| Top | Definitions | Samples | Notes | Release | Disclaimer |
Filo is a command-line Java program written by Michael Charleston and Katherine Holt at the School of IT, University of Sydney, distributed free of charge and with no warranty whatsoever. It was partly funded by a Discovery Project awarded by the Australian Research Council (DP0770991) and we are very grateful to the ARC for their support. It is designed to be used to simulate (molecular) sequence data used in phylogenetic analyses under very general conditions, including:
Filo can be run using either entirely command-line arguments or using input file(s). Using the command-line is a bit more restrictive because it just gets too awkward to write a huge great set of arguments when you can put them into an input file in a more easily read way. The input file uses a simple syntax that is consistent with the NEXUS format, and uses a "Filo" block.

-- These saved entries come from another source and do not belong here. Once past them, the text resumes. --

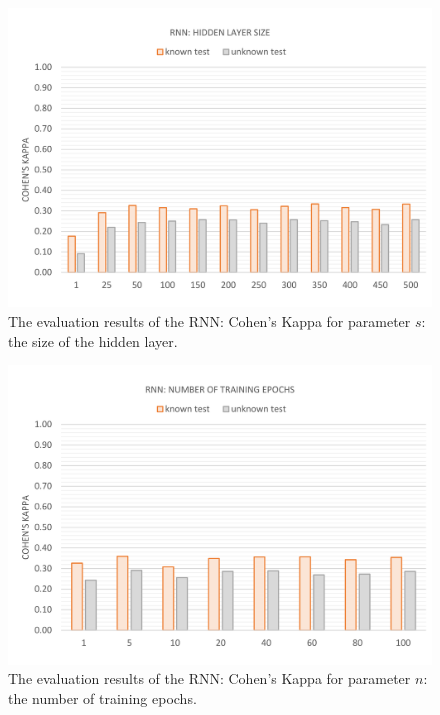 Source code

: \vspace{-13mm}
\begin{figure}[H]
	\centering\includegraphics[width=\textwidth]{images/evaluation_rnn_s_k}
	\caption[RNN Evaluation: Hidden Layer Size]{The evaluation results of the RNN: Cohen's Kappa for parameter $s$: the size of the hidden layer.}
	\label{f.evaluation.rnn.s.k}
\end{figure}

\vspace{-11mm}
\begin{figure}[H]
	\centering\includegraphics[width=\textwidth]{images/evaluation_rnn_n_k}
	\caption[RNN Evaluation: Number of Training Epochs]{The evaluation results of the RNN: Cohen's Kappa for parameter $n$: the number of training epochs.}
	\label{f.evaluation.rnn.n.k}
\end{figure}

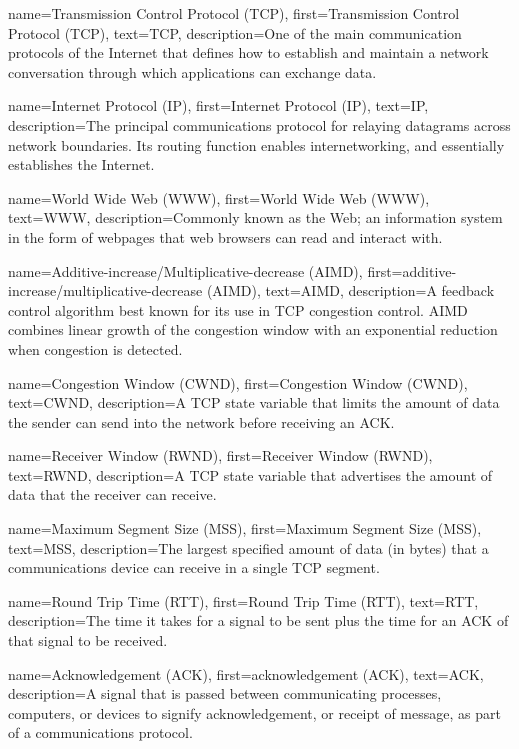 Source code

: {
    name={Transmission Control Protocol (TCP)},
    first={Transmission Control Protocol (TCP)},
    text={TCP},
    description={One of the main communication protocols of the Internet that defines how to establish and maintain a network conversation through which applications can exchange data.}
}

{
    name={Internet Protocol (IP)},
    first={Internet Protocol (IP)},
    text={IP},
    description={The principal communications protocol for relaying datagrams across network boundaries. Its routing function enables internetworking, and essentially establishes the Internet.}
}

{
    name={World Wide Web (WWW)},
    first={World Wide Web (WWW)},
    text={WWW},
    description={Commonly known as the Web; an information system in the form of webpages that web browsers can read and interact with.}
}

{
    name={Additive-increase/Multiplicative-decrease (AIMD)},
    first={additive-increase/multiplicative-decrease (AIMD)},
    text={AIMD},
    description={A feedback control algorithm best known for its use in TCP congestion control. AIMD combines linear growth of the congestion window with an exponential reduction when congestion is detected.}
}

{
    name={Congestion Window (CWND)},
    first={Congestion Window (CWND)},
    text={CWND},
    description={A TCP state variable that limits the amount of data the sender can send into the network before receiving an ACK.}
}

{
    name={Receiver Window (RWND)},
    first={Receiver Window (RWND)},
    text={RWND},
    description={A TCP state variable that advertises the amount of data that the receiver can receive.}
}

{
    name={Maximum Segment Size (MSS)},
    first={Maximum Segment Size (MSS)},
    text={MSS},
    description={The largest specified amount of data (in bytes) that a communications device can receive in a single TCP segment.}
}

{
    name={Round Trip Time (RTT)},
    first={Round Trip Time (RTT)},
    text={RTT},
    description={The time it takes for a signal to be sent plus the time for an ACK of that signal to be received.}
}

{
    name={Acknowledgement (ACK)},
    first={acknowledgement (ACK)},
    text={ACK},
    description={A signal that is passed between communicating processes, computers, or devices to signify acknowledgement, or receipt of message, as part of a communications protocol.}
}

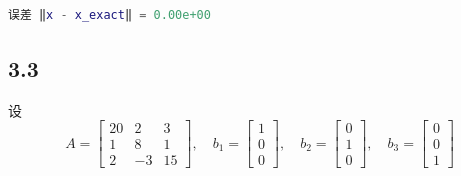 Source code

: \begin{lstlisting}[language=matlab]
误差 ‖x - x_exact‖ = 0.00e+00
\end{lstlisting}

\subsection*{3.3}
设
\[ A = \begin{bmatrix} 20 & 2 & 3 \\ 1 & 8 & 1 \\ 2 & -3 & 15 \end{bmatrix}, \quad b_1 = \begin{bmatrix} 1 \\ 0 \\ 0 \end{bmatrix}, \quad b_2 = \begin{bmatrix} 0 \\ 1 \\ 0 \end{bmatrix}, \quad b_3 = \begin{bmatrix} 0 \\ 0 \\ 1 \end{bmatrix} \]

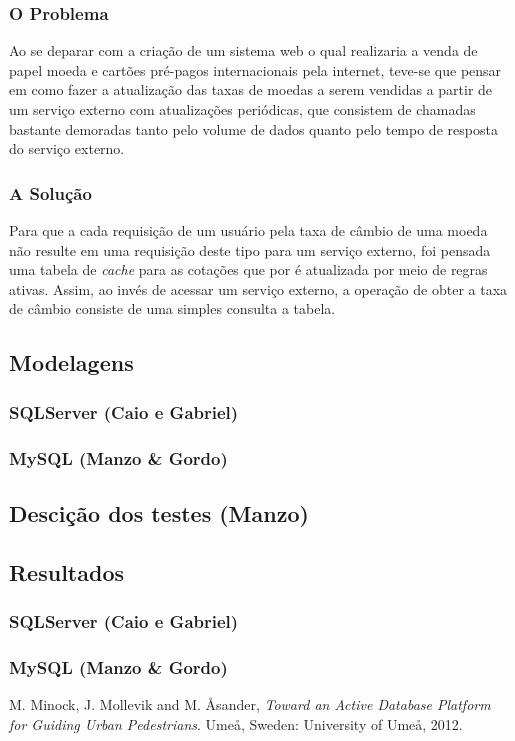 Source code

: \documentclass[conference]{IEEEtran}
\begin{document}
    \subsubsection{O Problema}
    Ao se deparar com a criação de um sistema web o qual realizaria a venda de papel moeda e cartões pré-pagos internacionais pela internet, teve-se que pensar em como fazer a atualização das taxas de moedas a serem vendidas a partir de um serviço externo com atualizações periódicas, que consistem de chamadas bastante demoradas tanto pelo volume de dados quanto pelo tempo de resposta do serviço externo.

    \subsubsection{A Solução}
    Para que a cada requisição de um usuário pela taxa de câmbio de uma moeda não resulte em uma requisição deste tipo para um serviço externo, foi pensada uma tabela de \textit{cache} para as cotações que por é atualizada por meio de regras ativas. Assim, ao invés de acessar um serviço externo, a operação de obter a taxa de câmbio consiste de uma simples consulta a tabela.

  \subsection{Modelagens}
    \subsubsection{SQLServer (Caio e Gabriel)}
    \subsubsection{MySQL (Manzo \& Gordo)}

  \subsection{Descição dos testes (Manzo)}

  \subsection{Resultados}
    \subsubsection{SQLServer (Caio e Gabriel)}
    \subsubsection{MySQL (Manzo \& Gordo)}


\begin{thebibliography}{1}

M. Minock, J. Mollevik and M. \r{A}sander, \textit{Toward an Active Database Platform for Guiding Urban Pedestrians}. Ume\r{a}, Sweden: University of Ume\r{a}, 2012.

\end{thebibliography}
\end{document}
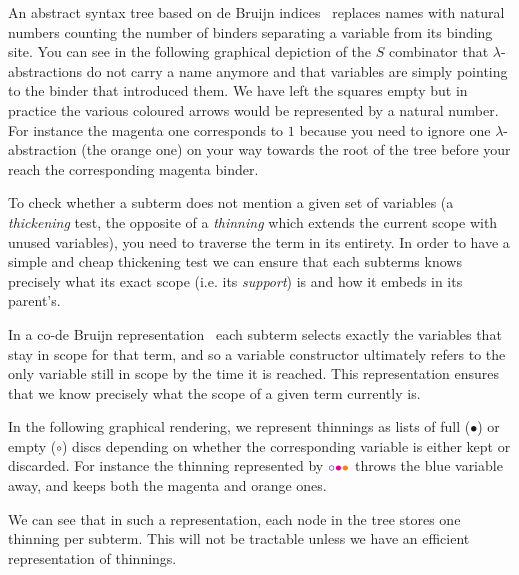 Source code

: An abstract syntax tree based on de Bruijn indices~\cite{MANUAL:journals/math/debruijn72}
replaces names with natural numbers counting the number of binders separating a variable
from its binding site.
%
You can see in the following graphical depiction of the $S$ combinator that
$\lambda$-abstractions do not carry a name anymore and that variables are simply pointing
to the binder that introduced them. We have left the squares empty but in practice
the various coloured arrows would be represented by a natural number.
%
For instance the {\color{magenta}magenta} one corresponds to $1$ because you need
to ignore one $\lambda{}$-abstraction (the {\color{orange}orange} one) on your way
towards the root of the tree before your reach the corresponding magenta binder.


To check whether a subterm does not mention a given set of variables
(a \emph{thickening} test, the opposite of a \emph{thinning} which extends the
current scope with unused variables), you need to traverse the term in its entirety.
%
In order to have a simple and cheap thickening test we can ensure that each subterms
knows precisely what its exact scope (i.e. its \emph{support}) is and how it embeds
in its parent's.

In a co-de Bruijn
representation~\cite{DBLP:journals/corr/abs-1807-04085} each subterm
selects exactly the variables that stay in scope for that term,
and so a variable constructor ultimately refers to the only variable still
in scope by the time it is reached.
%
This representation ensures that we know precisely what the scope of a given term
currently is.

In the following graphical rendering, we represent thinnings as lists of full
($\bullet$) or empty ($\circ$) discs depending on whether the corresponding
variable is either kept or discarded.
For instance the thinning represented by
$\color{blue}{\circ}\color{magenta}{\bullet}\color{orange}{\bullet}$
throws the {\color{blue}blue} variable away, and keeps both the
{\color{magenta}magenta} and {\color{orange}orange} ones.


We can see that in such a representation, each node in the tree stores one
thinning per subterm. This will not be tractable unless we have an efficient
representation of thinnings.


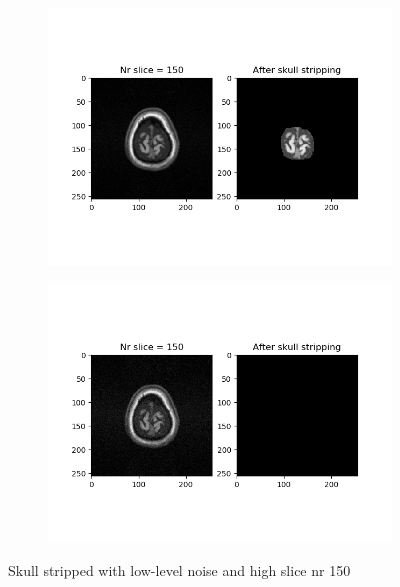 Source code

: \begin{figure}[H]
	\centering
	\begin{subfigure}[b]{0.35\linewidth}
		\includegraphics[scale=0.35]{figures/Module_08/M8_16.png}
	\end{subfigure}
		\begin{subfigure}[b]{0.35\linewidth}
		\includegraphics[scale=0.35]{figures/Module_08/M8_n16.png}
	\end{subfigure}
	\caption{Skull stripped with low-level noise and high slice nr 150}
	\label{fig:figures/m08_16}
\end{figure}

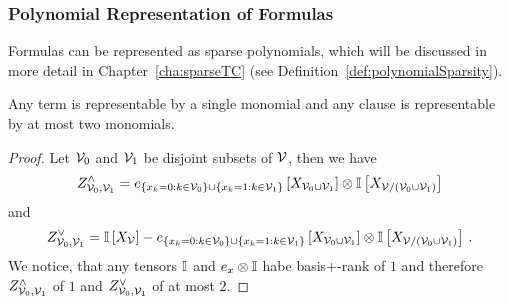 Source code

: 

\subsubsection{Polynomial Representation of Formulas}


Formulas can be represented as sparse polynomials, which will be discussed in more detail in Chapter~\ref{cha:sparseTC} (see Definition~\ref{def:polynomialSparsity}).

\begin{lemma}\label{lem:clauseTermBasisPlus}
	Any term is representable by a single monomial and any clause is representable by at most two monomials. %
\end{lemma}
\begin{proof}
	Let $\mathcal{V}_0$ and $\mathcal{V}_1$ be disjoint subsets of $\mathcal{V}$, then we have
	\begin{align*}
		Z^{\land}_{\mathcal{V}_0,\mathcal{V}_1} = e_{
			\{x_{k} = 0 : k\in\mathcal{V}_0\} \cup \{x_{k} = 1 : k\in\mathcal{V}_1\}
		}\left[X_{\mathcal{V}_0\cup\mathcal{V}_1}\right] \otimes \mathbb{I}\left[X_{\mathcal{V}/(\mathcal{V}_0\cup\mathcal{V}_1)}\right]
	\end{align*}
	and
	\begin{align*}
		Z^{\lor}_{\mathcal{V}_0,\mathcal{V}_1} = \mathbb{I}\left[X_{\mathcal{V}}\right] - e_{
			\{x_{k} = 0 : k\in\mathcal{V}_0\} \cup \{x_{k} = 1 : k\in\mathcal{V}_1\}
		}\left[X_{\mathcal{V}_0\cup\mathcal{V}_1}\right]
		\otimes \mathbb{I}\left[X_{\mathcal{V}/(\mathcal{V}_0\cup\mathcal{V}_1)}\right] \, . 
	\end{align*}
	We notice, that any tensors $\mathbb{I}$ and $e_{x}\otimes \mathbb{I}$ habe basis+-rank of $1$ and therefore $Z^{\land}_{\mathcal{V}_0,\mathcal{V}_1}$ of $1$ and $Z^{\lor}_{\mathcal{V}_0,\mathcal{V}_1}$ of at most $2$.
\end{proof}



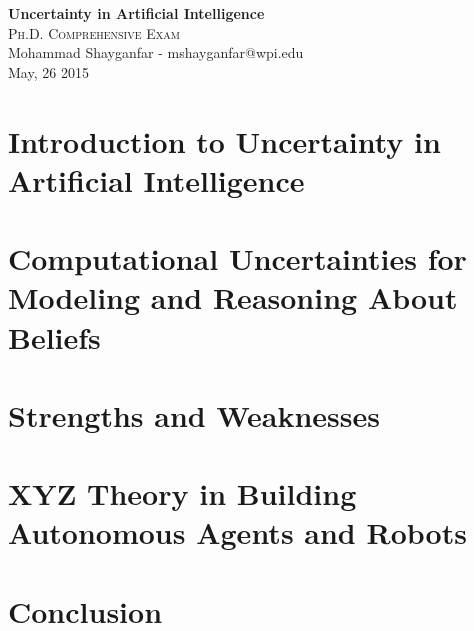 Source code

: \documentclass[11pt]{article}
\begin{document}

\begin{center}
{\LARGE{\textbf{Uncertainty in Artificial Intelligence}}} \\
\Large\textsc{Ph.D. Comprehensive Exam} \\[1em]
\large\textnormal{Mohammad Shayganfar - mshayganfar@wpi.edu} \\
\large\textnormal{May, 26 2015}
\end{center}

\section{Introduction to Uncertainty in Artificial Intelligence}

\section{Computational Uncertainties for Modeling and Reasoning About Beliefs}

\section{Strengths and Weaknesses}

\section{XYZ Theory in Building Autonomous Agents and Robots}

\section{Conclusion}



\end{document}
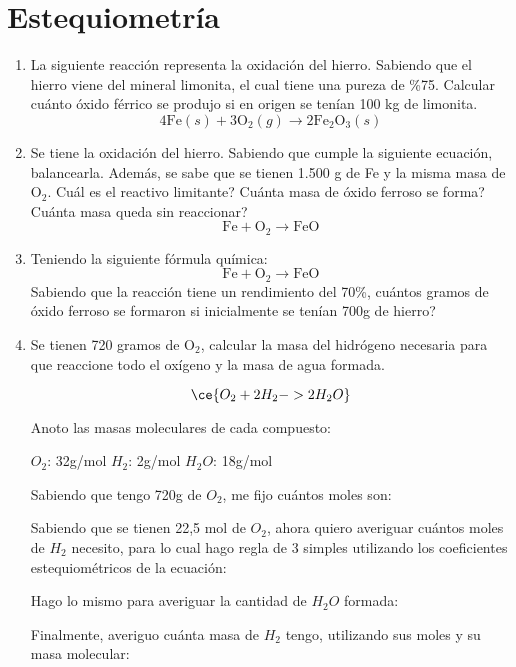 \section{Estequiometría}

\begin{enumerate}
\item La siguiente reacción representa la oxidación del hierro.
Sabiendo que el hierro viene del mineral limonita, el
cual tiene una pureza de \%75. Calcular cuánto óxido férrico
se produjo si en origen se tenían 100 kg de limonita.
$$4\text{Fe} (s) + 3\text{O}_2 (g) \rightarrow 2\text{Fe}_2\text{O}_3 (s)$$

\item Se tiene la oxidación del hierro. Sabiendo que cumple la siguiente ecuación, balancearla. Además, se sabe que se tienen 1.500 g de Fe y la misma masa de O$_2$. Cuál es el reactivo limitante? Cuánta masa de óxido ferroso se forma? Cuánta masa queda sin reaccionar?
$$\text{Fe} + \text{O}_2 \rightarrow \text{Fe}\text{O}$$


\item Teniendo la siguiente fórmula química:
$$\text{Fe} + \text{O}_2 \rightarrow \text{Fe}\text{O}$$
Sabiendo que la reacción tiene un rendimiento del 70\%, cuántos gramos de óxido ferroso se formaron si inicialmente se tenían 700g de hierro?


\item Se tienen 720 gramos de O$_2$, calcular la masa del hidrógeno
necesaria para que reaccione todo el oxígeno y la masa de 
agua formada.

$$\ce{O_2 + 2H_2 -> 2H_2O}$$

Anoto las masas moleculares de cada compuesto:

\hfil$O_2$: 32g/mol\hfil
$H_2$: 2g/mol\hfil
$H_2O$: 18g/mol\hfil

\skipline
Sabiendo que tengo 720g de $O_2$, me fijo cuántos moles son:

Sabiendo que se tienen 22,5 mol de $O_2$, ahora quiero averiguar cuántos moles de $H_2$ necesito, para lo cual hago regla de 3 simples utilizando los coeficientes estequiométricos de la ecuación:

Hago lo mismo para averiguar la cantidad de $H_2O$ formada:

Finalmente, averiguo cuánta masa de $H_2$ tengo, utilizando sus moles y su masa molecular:


\end{enumerate}
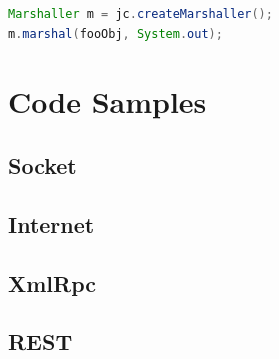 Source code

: \documentclass[10pt]{article}
\begin{document}
\begin{lstlisting}[language=Java, caption=Marshalling, style=JavaStyle]
Marshaller m = jc.createMarshaller();
m.marshal(fooObj, System.out);
\end{lstlisting}

\newpage
\section{Code Samples}
\subsection{Socket}


\subsection{Internet}


\subsection{XmlRpc}


\subsection{REST}


\end{document}
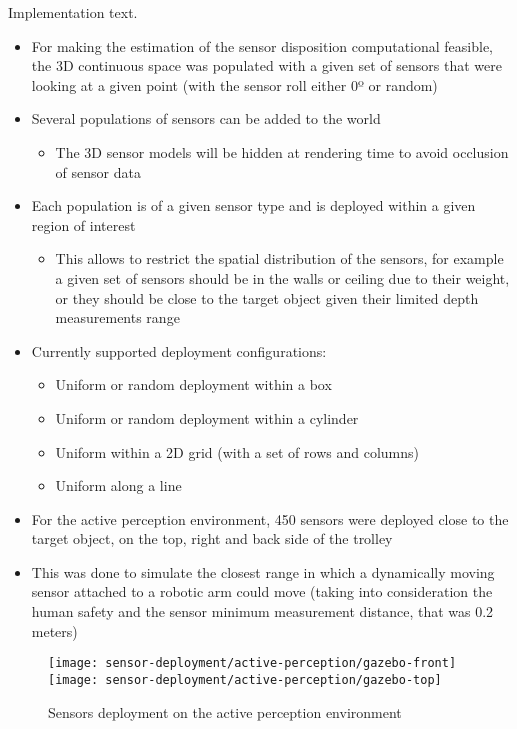 Implementation text.

\begin{itemize}
	\item For making the estimation of the sensor disposition computational feasible, the 3D continuous space was populated with a given set of sensors that were looking at a given point (with the sensor roll either 0º or random)
	\item Several populations of sensors can be added to the world
	\begin{itemize}
		\item The 3D sensor models will be hidden at rendering time to avoid occlusion of sensor data
	\end{itemize}
	\item Each population is of a given sensor type and is deployed within a given region of interest 
	\begin{itemize}
		\item This allows to restrict the spatial distribution of the sensors, for example a given set of sensors should be in the walls or ceiling due to their weight, or they should be close to the target object given their limited depth measurements range
	\end{itemize}
	\item Currently supported deployment configurations:
	\begin{itemize}
		\item Uniform or random deployment within a box
		\item Uniform or random deployment within a cylinder
		\item Uniform within a 2D grid (with a set of rows and columns)
		\item Uniform along a line
	\end{itemize}
\end{itemize}

\begin{itemize}
	\item For the active perception environment, 450 sensors were deployed close to the target object, on the top, right and back side of the trolley
	\item This was done to simulate the closest range in which a dynamically moving sensor attached to a robotic arm could move (taking into consideration the human safety and the sensor minimum measurement distance, that was 0.2 meters)
\end{itemize}
\begin{figure}
	\centering
	\texttt{[image: sensor-deployment/active-perception/gazebo-front]}\hspace{1em}
	\texttt{[image: sensor-deployment/active-perception/gazebo-top]}
	\caption{Sensors deployment on the active perception environment}
\end{figure}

Filo can be used to run many simulations in batches. The input file can be thought of as a script of commands that are run in order. The idea is that you can define models to use very generally on any part of a tree, including branch lengths of course, and different matrices on each branch, different indel rates, and by combining trees with their own sets of parameters. The parameters are grouped into general, tree and branch parameters.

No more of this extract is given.